Caffeine (10(-4)-10(-3) M) induced concentration-dependent relaxations of phenylephrine-precontracted rat aortic rings with endothelium. Endothelial denudation significantly, but only partially, attenuated caffeine-induced relaxation. Pretreatment with N-G-nitro-L-arginine, oxyhemoglobin, and methylene blue attenuated the relaxations to an extent similar to endothelial denudation. Guanosine 3',5'-cyclic monophosphate (cGMP) and adenosine 3',5'-cyclic monophosphate (cAMP) contents of aortic strips with endothelium increased significantly after exposure to caffeine (10(-3) M). Endothelial denudation attenuated caffeine-induced cGMP increase. Pretreatment with ryanodine (2 x 10(-5) M), which has been shown to combine with receptors on endoplasmic reticulum (ER) of endothelium, attenuated caffeine-induced relaxation and cGMP content increase of rings with endothelium.
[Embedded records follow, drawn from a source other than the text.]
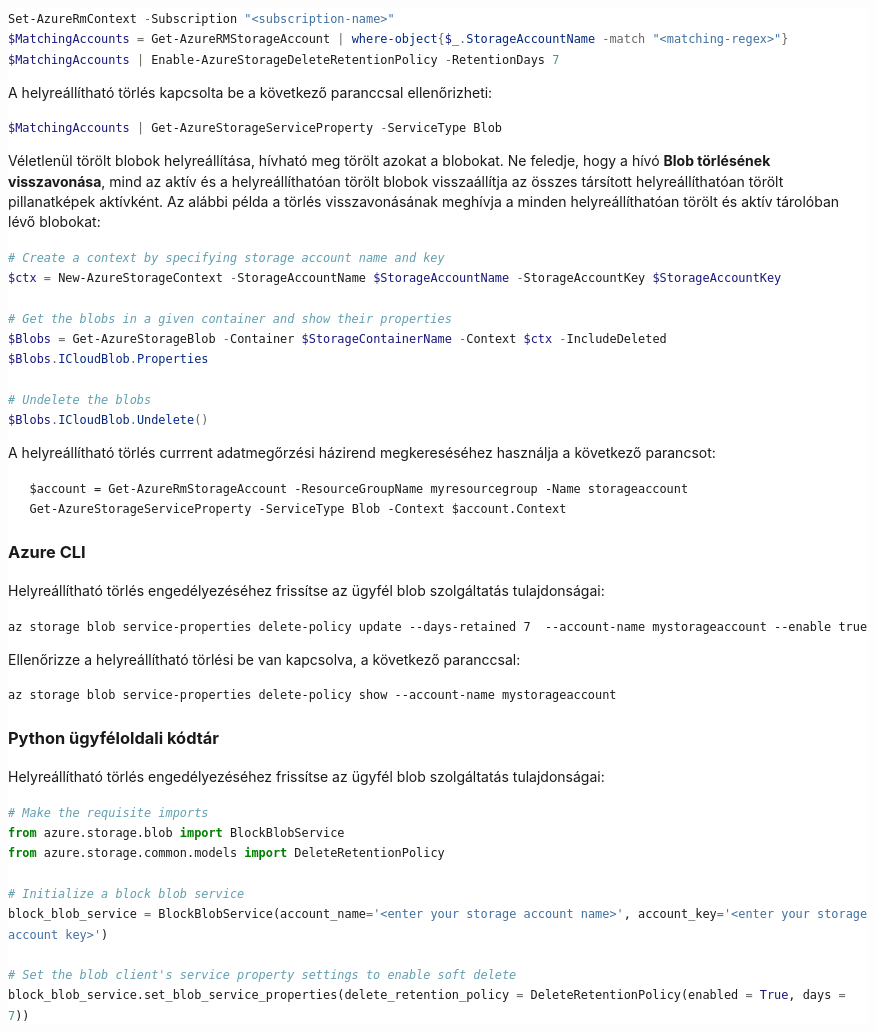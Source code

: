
 ```powershell
Set-AzureRmContext -Subscription "<subscription-name>"
$MatchingAccounts = Get-AzureRMStorageAccount | where-object{$_.StorageAccountName -match "<matching-regex>"}
$MatchingAccounts | Enable-AzureStorageDeleteRetentionPolicy -RetentionDays 7
```
A helyreállítható törlés kapcsolta be a következő paranccsal ellenőrizheti:

```powershell
$MatchingAccounts | Get-AzureStorageServiceProperty -ServiceType Blob
```

Véletlenül törölt blobok helyreállítása, hívható meg törölt azokat a blobokat. Ne feledje, hogy a hívó **Blob törlésének visszavonása**, mind az aktív és a helyreállíthatóan törölt blobok visszaállítja az összes társított helyreállíthatóan törölt pillanatképek aktívként. Az alábbi példa a törlés visszavonásának meghívja a minden helyreállíthatóan törölt és aktív tárolóban lévő blobokat:
```powershell
# Create a context by specifying storage account name and key
$ctx = New-AzureStorageContext -StorageAccountName $StorageAccountName -StorageAccountKey $StorageAccountKey

# Get the blobs in a given container and show their properties
$Blobs = Get-AzureStorageBlob -Container $StorageContainerName -Context $ctx -IncludeDeleted
$Blobs.ICloudBlob.Properties

# Undelete the blobs
$Blobs.ICloudBlob.Undelete()
```
A helyreállítható törlés currrent adatmegőrzési házirend megkereséséhez használja a következő parancsot:

```azurepowershell-interactive
   $account = Get-AzureRmStorageAccount -ResourceGroupName myresourcegroup -Name storageaccount
   Get-AzureStorageServiceProperty -ServiceType Blob -Context $account.Context
```

### <a name="azure-cli"></a>Azure CLI 
Helyreállítható törlés engedélyezéséhez frissítse az ügyfél blob szolgáltatás tulajdonságai:

```azurecli-interactive
az storage blob service-properties delete-policy update --days-retained 7  --account-name mystorageaccount --enable true
```

Ellenőrizze a helyreállítható törlési be van kapcsolva, a következő paranccsal: 

```azurecli-interactive
az storage blob service-properties delete-policy show --account-name mystorageaccount 
```

### <a name="python-client-library"></a>Python ügyféloldali kódtár
Helyreállítható törlés engedélyezéséhez frissítse az ügyfél blob szolgáltatás tulajdonságai:

```python
# Make the requisite imports
from azure.storage.blob import BlockBlobService
from azure.storage.common.models import DeleteRetentionPolicy

# Initialize a block blob service
block_blob_service = BlockBlobService(account_name='<enter your storage account name>', account_key='<enter your storage account key>')

# Set the blob client's service property settings to enable soft delete
block_blob_service.set_blob_service_properties(delete_retention_policy = DeleteRetentionPolicy(enabled = True, days = 7))
```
Pretreatment with caffeine potentiated sodium nitroprusside-induced relaxations and cGMP increase of rings without endothelium. These results demonstrated that caffeine-induced relaxation comprises two components. In the endothelium-dependent mechanism, caffeine promotes nitric oxide synthesis in endothelium by release of Ca2+ from ER through a ryanodine-sensitive Ca2+ channel, and the suppression of cGMP degradation also contributes to the relaxation. In the endothelium-independent mechanism, caffeine acts as a 3',5'-cyclic-nucleotide phosphodiesterase inhibitor.